##### DATASET EXCERPTS #####

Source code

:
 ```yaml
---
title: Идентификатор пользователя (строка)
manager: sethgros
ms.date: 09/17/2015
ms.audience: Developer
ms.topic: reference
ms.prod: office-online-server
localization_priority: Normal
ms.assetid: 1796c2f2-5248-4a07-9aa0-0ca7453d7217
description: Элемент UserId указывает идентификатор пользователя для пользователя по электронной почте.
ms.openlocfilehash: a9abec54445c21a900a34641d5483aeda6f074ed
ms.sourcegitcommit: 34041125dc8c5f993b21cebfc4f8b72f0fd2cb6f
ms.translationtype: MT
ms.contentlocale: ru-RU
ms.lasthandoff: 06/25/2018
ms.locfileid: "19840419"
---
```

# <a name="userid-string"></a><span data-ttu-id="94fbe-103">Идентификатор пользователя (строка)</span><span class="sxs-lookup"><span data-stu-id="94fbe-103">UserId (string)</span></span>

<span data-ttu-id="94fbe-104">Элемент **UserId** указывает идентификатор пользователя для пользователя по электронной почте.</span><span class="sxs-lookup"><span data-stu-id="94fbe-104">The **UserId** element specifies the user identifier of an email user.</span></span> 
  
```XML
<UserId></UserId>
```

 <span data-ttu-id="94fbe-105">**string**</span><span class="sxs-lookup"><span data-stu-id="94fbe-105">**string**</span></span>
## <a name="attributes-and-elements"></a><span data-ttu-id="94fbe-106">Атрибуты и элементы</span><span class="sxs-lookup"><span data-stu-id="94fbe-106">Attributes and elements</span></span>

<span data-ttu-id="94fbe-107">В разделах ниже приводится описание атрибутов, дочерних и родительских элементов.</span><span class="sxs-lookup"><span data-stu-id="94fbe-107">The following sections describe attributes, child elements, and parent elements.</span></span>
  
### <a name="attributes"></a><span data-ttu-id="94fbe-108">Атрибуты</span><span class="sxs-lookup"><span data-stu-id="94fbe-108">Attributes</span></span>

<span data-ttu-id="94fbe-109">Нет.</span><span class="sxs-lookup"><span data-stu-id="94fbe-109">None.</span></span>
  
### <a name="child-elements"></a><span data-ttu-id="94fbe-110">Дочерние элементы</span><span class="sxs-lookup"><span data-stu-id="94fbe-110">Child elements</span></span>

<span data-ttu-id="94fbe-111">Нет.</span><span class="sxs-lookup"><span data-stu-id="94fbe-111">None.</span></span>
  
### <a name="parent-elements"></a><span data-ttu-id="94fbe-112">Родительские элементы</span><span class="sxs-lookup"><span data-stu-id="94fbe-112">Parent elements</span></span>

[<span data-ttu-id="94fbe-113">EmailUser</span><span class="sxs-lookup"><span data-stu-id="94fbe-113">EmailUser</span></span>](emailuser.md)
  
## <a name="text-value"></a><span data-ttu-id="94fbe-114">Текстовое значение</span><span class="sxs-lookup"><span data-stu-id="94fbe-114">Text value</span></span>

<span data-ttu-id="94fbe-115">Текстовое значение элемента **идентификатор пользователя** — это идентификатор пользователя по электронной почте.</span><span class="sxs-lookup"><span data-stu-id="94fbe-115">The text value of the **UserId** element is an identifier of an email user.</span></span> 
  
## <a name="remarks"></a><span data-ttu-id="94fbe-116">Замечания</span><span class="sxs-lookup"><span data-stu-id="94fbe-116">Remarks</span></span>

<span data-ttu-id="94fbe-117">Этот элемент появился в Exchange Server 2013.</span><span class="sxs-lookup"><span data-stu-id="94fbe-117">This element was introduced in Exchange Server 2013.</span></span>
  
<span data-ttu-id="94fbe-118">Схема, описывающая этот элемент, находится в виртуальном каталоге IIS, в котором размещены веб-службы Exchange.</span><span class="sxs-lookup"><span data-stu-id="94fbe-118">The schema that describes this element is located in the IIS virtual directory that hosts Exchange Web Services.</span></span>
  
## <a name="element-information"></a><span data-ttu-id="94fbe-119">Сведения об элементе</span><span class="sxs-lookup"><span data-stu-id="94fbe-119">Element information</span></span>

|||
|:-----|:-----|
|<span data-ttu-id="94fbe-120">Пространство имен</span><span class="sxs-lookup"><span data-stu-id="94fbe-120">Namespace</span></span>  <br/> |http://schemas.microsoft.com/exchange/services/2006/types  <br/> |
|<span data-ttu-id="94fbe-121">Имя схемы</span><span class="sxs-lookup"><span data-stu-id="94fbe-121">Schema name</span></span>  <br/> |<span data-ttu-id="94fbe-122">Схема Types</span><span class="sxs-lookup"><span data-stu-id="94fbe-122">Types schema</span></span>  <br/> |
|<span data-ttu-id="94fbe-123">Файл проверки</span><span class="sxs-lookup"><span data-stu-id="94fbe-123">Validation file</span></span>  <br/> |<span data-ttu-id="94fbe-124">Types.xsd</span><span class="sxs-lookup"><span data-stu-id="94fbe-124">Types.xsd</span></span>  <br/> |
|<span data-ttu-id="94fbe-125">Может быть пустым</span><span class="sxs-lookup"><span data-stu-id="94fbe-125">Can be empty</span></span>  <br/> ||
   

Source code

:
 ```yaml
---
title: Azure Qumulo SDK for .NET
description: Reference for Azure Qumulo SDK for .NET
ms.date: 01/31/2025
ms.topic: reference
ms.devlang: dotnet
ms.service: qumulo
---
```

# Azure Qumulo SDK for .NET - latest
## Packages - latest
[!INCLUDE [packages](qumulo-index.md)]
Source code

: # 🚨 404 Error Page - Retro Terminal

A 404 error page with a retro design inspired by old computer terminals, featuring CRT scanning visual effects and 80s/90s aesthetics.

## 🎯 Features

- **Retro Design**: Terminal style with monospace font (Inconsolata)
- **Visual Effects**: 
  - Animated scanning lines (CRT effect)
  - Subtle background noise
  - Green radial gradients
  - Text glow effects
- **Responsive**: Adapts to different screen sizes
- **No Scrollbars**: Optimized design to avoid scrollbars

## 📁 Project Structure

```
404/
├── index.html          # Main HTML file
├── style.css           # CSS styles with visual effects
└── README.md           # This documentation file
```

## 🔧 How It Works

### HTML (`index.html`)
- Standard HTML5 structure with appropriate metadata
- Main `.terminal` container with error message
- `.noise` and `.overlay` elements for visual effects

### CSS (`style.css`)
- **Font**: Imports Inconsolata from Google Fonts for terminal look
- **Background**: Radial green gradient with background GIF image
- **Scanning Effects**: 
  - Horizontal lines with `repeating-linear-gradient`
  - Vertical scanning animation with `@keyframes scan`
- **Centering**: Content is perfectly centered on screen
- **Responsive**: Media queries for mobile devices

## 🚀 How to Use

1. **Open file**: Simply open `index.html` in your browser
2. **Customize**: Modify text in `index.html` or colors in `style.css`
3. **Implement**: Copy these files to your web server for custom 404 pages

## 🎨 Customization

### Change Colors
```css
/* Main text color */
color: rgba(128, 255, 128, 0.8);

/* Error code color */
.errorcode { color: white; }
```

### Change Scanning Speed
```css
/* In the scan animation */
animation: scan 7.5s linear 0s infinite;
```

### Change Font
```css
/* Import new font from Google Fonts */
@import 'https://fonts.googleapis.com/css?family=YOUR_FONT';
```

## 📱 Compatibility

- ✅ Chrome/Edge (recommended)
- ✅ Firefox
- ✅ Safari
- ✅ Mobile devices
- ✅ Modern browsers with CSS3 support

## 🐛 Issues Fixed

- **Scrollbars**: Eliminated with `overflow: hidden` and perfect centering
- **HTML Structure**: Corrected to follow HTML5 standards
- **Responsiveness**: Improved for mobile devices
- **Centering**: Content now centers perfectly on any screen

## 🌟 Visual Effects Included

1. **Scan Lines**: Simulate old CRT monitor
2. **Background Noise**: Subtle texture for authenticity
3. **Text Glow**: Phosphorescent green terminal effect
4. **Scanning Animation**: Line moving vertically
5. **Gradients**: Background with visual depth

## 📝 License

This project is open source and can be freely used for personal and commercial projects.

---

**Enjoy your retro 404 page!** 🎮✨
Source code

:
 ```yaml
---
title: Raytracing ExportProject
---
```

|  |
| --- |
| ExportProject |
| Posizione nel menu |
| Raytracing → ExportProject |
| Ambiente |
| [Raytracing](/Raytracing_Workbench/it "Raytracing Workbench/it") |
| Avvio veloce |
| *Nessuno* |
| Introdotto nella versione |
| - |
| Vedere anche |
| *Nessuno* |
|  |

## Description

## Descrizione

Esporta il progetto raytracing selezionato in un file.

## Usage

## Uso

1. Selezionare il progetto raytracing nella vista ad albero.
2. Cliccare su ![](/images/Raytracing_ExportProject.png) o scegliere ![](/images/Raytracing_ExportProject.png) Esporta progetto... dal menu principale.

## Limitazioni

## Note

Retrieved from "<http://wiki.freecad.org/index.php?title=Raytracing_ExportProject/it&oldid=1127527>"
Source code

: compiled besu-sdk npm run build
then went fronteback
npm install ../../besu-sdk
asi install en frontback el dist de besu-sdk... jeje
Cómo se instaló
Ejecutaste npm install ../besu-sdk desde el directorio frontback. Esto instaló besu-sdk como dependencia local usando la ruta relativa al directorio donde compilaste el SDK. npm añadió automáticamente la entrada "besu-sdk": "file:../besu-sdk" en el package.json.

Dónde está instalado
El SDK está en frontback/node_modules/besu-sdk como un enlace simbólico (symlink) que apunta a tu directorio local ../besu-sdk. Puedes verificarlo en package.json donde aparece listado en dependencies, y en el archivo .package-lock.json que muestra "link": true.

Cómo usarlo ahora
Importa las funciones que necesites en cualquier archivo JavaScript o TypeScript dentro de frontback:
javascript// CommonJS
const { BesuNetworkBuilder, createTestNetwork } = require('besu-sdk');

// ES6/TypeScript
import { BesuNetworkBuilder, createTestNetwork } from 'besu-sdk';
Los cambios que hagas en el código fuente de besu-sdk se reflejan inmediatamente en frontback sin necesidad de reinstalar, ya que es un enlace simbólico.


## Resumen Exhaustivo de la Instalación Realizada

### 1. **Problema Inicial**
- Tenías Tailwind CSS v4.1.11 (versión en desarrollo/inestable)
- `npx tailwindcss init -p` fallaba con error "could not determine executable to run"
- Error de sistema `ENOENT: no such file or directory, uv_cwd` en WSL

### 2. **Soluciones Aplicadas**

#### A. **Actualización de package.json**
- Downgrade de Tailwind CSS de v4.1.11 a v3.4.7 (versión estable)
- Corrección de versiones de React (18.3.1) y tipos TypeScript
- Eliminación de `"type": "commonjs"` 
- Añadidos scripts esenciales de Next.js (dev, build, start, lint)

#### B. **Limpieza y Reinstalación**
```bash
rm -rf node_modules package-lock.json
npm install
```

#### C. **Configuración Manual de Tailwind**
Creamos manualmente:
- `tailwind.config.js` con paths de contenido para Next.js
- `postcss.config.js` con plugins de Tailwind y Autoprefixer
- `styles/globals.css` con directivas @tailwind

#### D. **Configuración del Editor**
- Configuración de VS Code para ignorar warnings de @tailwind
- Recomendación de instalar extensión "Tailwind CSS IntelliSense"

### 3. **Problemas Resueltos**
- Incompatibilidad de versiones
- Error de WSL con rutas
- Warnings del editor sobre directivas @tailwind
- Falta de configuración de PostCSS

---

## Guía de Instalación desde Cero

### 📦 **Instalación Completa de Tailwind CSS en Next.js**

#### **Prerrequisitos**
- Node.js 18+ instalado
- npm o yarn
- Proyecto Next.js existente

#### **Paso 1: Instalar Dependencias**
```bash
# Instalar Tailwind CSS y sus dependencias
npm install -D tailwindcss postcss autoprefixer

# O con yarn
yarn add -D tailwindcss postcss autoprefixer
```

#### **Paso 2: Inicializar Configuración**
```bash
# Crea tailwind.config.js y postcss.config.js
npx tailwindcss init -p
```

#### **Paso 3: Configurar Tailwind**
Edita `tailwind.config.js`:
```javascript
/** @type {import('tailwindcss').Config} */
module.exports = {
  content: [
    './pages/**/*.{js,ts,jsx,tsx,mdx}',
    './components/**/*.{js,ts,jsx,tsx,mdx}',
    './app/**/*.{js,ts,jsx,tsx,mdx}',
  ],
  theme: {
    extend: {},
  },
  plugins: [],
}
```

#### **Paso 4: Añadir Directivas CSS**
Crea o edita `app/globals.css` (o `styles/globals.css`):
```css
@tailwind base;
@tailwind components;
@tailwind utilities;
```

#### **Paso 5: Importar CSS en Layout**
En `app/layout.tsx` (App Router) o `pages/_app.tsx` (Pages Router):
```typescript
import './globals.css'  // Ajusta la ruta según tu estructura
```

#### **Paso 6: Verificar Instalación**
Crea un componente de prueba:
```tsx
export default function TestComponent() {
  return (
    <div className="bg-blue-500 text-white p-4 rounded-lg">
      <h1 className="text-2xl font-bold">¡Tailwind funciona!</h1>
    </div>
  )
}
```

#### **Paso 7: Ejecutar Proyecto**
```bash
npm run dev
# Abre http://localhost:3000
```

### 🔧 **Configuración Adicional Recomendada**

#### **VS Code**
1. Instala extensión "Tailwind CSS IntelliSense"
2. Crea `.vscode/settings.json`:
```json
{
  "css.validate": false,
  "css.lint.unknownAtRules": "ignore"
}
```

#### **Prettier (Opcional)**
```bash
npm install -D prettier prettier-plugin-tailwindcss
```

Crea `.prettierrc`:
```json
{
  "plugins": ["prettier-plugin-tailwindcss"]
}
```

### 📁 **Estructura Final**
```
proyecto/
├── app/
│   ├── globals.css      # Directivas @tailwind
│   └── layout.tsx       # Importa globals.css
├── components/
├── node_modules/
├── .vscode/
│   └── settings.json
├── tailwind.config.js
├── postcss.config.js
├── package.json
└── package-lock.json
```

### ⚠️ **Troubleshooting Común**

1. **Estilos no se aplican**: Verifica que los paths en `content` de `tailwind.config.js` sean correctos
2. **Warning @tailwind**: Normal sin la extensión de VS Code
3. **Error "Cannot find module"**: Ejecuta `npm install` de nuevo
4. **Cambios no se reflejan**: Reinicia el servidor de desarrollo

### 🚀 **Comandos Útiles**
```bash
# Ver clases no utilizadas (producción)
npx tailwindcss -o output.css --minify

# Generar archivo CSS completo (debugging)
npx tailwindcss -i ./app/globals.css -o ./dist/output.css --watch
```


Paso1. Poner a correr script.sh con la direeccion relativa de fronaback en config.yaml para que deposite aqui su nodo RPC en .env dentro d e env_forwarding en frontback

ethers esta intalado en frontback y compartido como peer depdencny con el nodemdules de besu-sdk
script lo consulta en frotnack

#####

TASK REQUIREMENTS
Would you output, unchanged, each line from the start of the records to the line that holds "and parent elements.</span></span>", both included and nothing else?

WRITTEN ANSWER
Source code

:
 ```yaml
---
title: Идентификатор пользователя (строка)
manager: sethgros
ms.date: 09/17/2015
ms.audience: Developer
ms.topic: reference
ms.prod: office-online-server
localization_priority: Normal
ms.assetid: 1796c2f2-5248-4a07-9aa0-0ca7453d7217
description: Элемент UserId указывает идентификатор пользователя для пользователя по электронной почте.
ms.openlocfilehash: a9abec54445c21a900a34641d5483aeda6f074ed
ms.sourcegitcommit: 34041125dc8c5f993b21cebfc4f8b72f0fd2cb6f
ms.translationtype: MT
ms.contentlocale: ru-RU
ms.lasthandoff: 06/25/2018
ms.locfileid: "19840419"
---
```

# <a name="userid-string"></a><span data-ttu-id="94fbe-103">Идентификатор пользователя (строка)</span><span class="sxs-lookup"><span data-stu-id="94fbe-103">UserId (string)</span></span>

<span data-ttu-id="94fbe-104">Элемент **UserId** указывает идентификатор пользователя для пользователя по электронной почте.</span><span class="sxs-lookup"><span data-stu-id="94fbe-104">The **UserId** element specifies the user identifier of an email user.</span></span> 
  
```XML
<UserId></UserId>
```

 <span data-ttu-id="94fbe-105">**string**</span><span class="sxs-lookup"><span data-stu-id="94fbe-105">**string**</span></span>
## <a name="attributes-and-elements"></a><span data-ttu-id="94fbe-106">Атрибуты и элементы</span><span class="sxs-lookup"><span data-stu-id="94fbe-106">Attributes and elements</span></span>

<span data-ttu-id="94fbe-107">В разделах ниже приводится описание атрибутов, дочерних и родительских элементов.</span><span class="sxs-lookup"><span data-stu-id="94fbe-107">The following sections describe attributes, child elements, and parent elements.</span></span>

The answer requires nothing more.